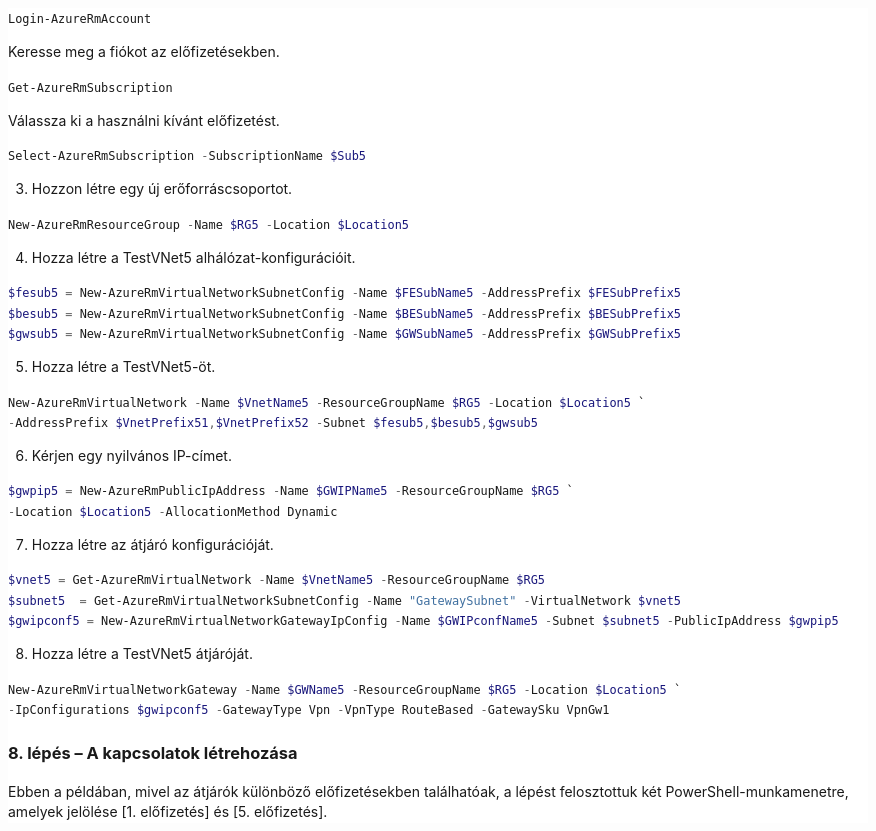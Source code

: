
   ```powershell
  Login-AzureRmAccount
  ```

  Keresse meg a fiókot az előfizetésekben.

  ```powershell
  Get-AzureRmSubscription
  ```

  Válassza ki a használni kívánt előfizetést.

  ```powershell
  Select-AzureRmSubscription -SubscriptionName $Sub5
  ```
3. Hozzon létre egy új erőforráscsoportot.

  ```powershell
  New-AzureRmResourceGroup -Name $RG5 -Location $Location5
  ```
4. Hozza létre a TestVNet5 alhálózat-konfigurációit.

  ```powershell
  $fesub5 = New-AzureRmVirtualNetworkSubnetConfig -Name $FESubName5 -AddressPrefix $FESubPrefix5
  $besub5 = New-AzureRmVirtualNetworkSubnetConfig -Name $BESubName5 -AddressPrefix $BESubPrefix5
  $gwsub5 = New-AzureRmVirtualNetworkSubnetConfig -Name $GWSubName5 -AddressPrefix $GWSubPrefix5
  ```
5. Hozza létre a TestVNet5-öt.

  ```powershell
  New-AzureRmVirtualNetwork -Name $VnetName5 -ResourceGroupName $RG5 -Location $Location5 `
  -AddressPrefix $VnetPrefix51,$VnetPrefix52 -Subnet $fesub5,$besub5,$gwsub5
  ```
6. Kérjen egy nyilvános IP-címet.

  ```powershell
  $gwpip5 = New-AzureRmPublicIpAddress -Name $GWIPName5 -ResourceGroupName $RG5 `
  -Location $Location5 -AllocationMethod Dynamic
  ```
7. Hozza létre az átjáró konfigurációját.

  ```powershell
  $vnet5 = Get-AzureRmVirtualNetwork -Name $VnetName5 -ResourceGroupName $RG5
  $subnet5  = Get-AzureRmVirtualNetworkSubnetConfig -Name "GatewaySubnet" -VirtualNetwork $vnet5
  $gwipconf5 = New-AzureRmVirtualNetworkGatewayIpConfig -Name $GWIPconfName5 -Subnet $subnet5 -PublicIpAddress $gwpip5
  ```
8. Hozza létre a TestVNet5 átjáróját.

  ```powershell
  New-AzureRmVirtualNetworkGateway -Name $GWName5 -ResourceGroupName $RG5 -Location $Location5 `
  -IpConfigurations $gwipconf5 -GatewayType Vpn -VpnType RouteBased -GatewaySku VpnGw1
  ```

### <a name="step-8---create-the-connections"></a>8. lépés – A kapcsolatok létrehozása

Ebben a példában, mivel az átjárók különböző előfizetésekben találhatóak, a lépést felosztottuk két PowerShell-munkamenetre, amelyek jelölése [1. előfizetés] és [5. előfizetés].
========================================================================
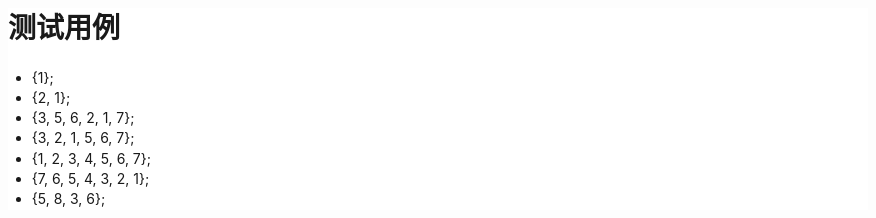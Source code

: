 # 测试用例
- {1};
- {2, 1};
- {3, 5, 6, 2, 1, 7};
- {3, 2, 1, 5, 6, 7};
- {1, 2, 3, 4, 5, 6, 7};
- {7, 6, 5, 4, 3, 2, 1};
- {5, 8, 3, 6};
========================================================================
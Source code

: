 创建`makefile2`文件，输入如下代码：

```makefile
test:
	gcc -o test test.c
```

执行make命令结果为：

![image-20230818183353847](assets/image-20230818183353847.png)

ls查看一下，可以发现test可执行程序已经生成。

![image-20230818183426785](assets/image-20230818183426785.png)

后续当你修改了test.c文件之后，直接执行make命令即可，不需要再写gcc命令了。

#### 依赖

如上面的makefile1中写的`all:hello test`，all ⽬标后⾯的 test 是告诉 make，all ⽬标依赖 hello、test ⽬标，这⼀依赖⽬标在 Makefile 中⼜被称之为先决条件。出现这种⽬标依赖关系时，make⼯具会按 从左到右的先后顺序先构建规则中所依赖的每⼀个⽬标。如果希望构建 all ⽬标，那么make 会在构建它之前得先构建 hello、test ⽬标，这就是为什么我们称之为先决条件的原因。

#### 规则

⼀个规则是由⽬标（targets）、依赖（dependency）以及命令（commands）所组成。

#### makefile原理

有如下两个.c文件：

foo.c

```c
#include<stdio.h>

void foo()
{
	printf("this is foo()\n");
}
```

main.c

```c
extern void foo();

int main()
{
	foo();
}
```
========================================================================
### WHAT THE TASK ASKS:
Once you have counted the lines of the records holding the string "image", state that number with no other words.

### RESULT FOR THIS EXERCISE:
2